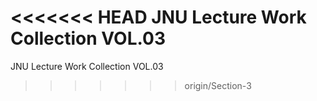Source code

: <<<<<<< HEAD
JNU Lecture Work Collection VOL.03
=======
JNU Lecture Work Collection VOL.03
>>>>>>> origin/Section-3
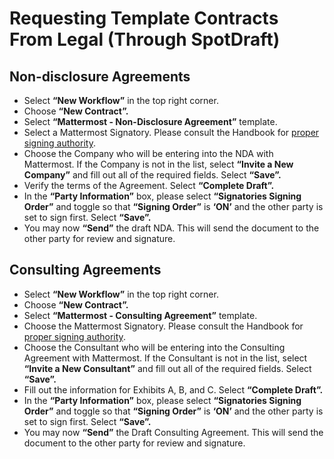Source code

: # Requesting Template Contracts From Legal (Through SpotDraft)

## Non-disclosure Agreements 

- Select **“New Workflow”** in the top right corner.
- Choose **“New Contract”.**
- Select **“Mattermost - Non-Disclosure Agreement”** template.
- Select a Mattermost Signatory. Please consult the Handbook for [proper signing authority](https://handbook.mattermost.com/operations/operations/company-processes/company-agreements).
- Choose the Company who will be entering into the NDA with Mattermost. If the Company is not in the list, select **“Invite a New Company”** and fill out all of the required fields. Select **“Save”.**
- Verify the terms of the Agreement. Select **“Complete Draft”.**
- In the **“Party Information”** box, please select **“Signatories Signing Order”** and toggle so that **“Signing Order”** is **‘ON’** and the other party is set to sign first. Select **“Save”.**
- You may now **“Send”** the draft NDA. This will send the document to the other party for review and signature.

## Consulting Agreements

- Select **“New Workflow”** in the top right corner.
- Choose **“New Contract”.**
- Select **“Mattermost - Consulting Agreement”** template.
- Choose the Mattermost Signatory. Please consult the Handbook for [proper signing authority](https://handbook.mattermost.com/operations/operations/company-processes/company-agreements).
- Choose the Consultant who will be entering into the Consulting Agreement with Mattermost. If the Consultant is not in the list, select **“Invite a New Consultant”** and fill out all of the required fields. Select **“Save”.**
- Fill out the information for Exhibits A, B, and C. Select **“Complete Draft”.**
- In the **“Party Information”** box, please select **“Signatories Signing Order”** and toggle so that **“Signing Order”** is **‘ON’** and the other party is set to sign first. Select **“Save”.**
- You may now **“Send”** the Draft Consulting Agreement. This will send the document to the other party for review and signature.
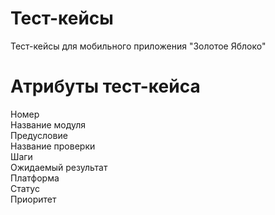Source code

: # Тест-кейсы
Тест-кейсы для мобильного приложения "Золотое Яблоко"

# Атрибуты тест-кейса
Номер  
Название модуля  
Предусловие  
Название проверки  
Шаги  
Ожидаемый результат  
Платформа  
Статус  
Приоритет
========================================
▸ Assignment
The output should consist of the records above, reproduced exactly, without pictures.

▸ Answer area
Source code

: <<<<<<< HEAD
JNU Lecture Work Collection VOL.03
=======
JNU Lecture Work Collection VOL.03
>>>>>>> origin/Section-3
Source code

: # Requesting Template Contracts From Legal (Through SpotDraft)

## Non-disclosure Agreements 

- Select **“New Workflow”** in the top right corner.
- Choose **“New Contract”.**
- Select **“Mattermost - Non-Disclosure Agreement”** template.
- Select a Mattermost Signatory. Please consult the Handbook for [proper signing authority](https://handbook.mattermost.com/operations/operations/company-processes/company-agreements).
- Choose the Company who will be entering into the NDA with Mattermost. If the Company is not in the list, select **“Invite a New Company”** and fill out all of the required fields. Select **“Save”.**
- Verify the terms of the Agreement. Select **“Complete Draft”.**
- In the **“Party Information”** box, please select **“Signatories Signing Order”** and toggle so that **“Signing Order”** is **‘ON’** and the other party is set to sign first. Select **“Save”.**
- You may now **“Send”** the draft NDA. This will send the document to the other party for review and signature.

## Consulting Agreements

- Select **“New Workflow”** in the top right corner.
- Choose **“New Contract”.**
- Select **“Mattermost - Consulting Agreement”** template.
- Choose the Mattermost Signatory. Please consult the Handbook for [proper signing authority](https://handbook.mattermost.com/operations/operations/company-processes/company-agreements).
- Choose the Consultant who will be entering into the Consulting Agreement with Mattermost. If the Consultant is not in the list, select **“Invite a New Consultant”** and fill out all of the required fields. Select **“Save”.**
- Fill out the information for Exhibits A, B, and C. Select **“Complete Draft”.**
- In the **“Party Information”** box, please select **“Signatories Signing Order”** and toggle so that **“Signing Order”** is **‘ON’** and the other party is set to sign first. Select **“Save”.**
- You may now **“Send”** the Draft Consulting Agreement. This will send the document to the other party for review and signature.
Source code

: # Тест-кейсы
Тест-кейсы для мобильного приложения "Золотое Яблоко"

# Атрибуты тест-кейса
Номер  
Название модуля  
Предусловие  
Название проверки  
Шаги  
Ожидаемый результат  
Платформа  
Статус  
Приоритет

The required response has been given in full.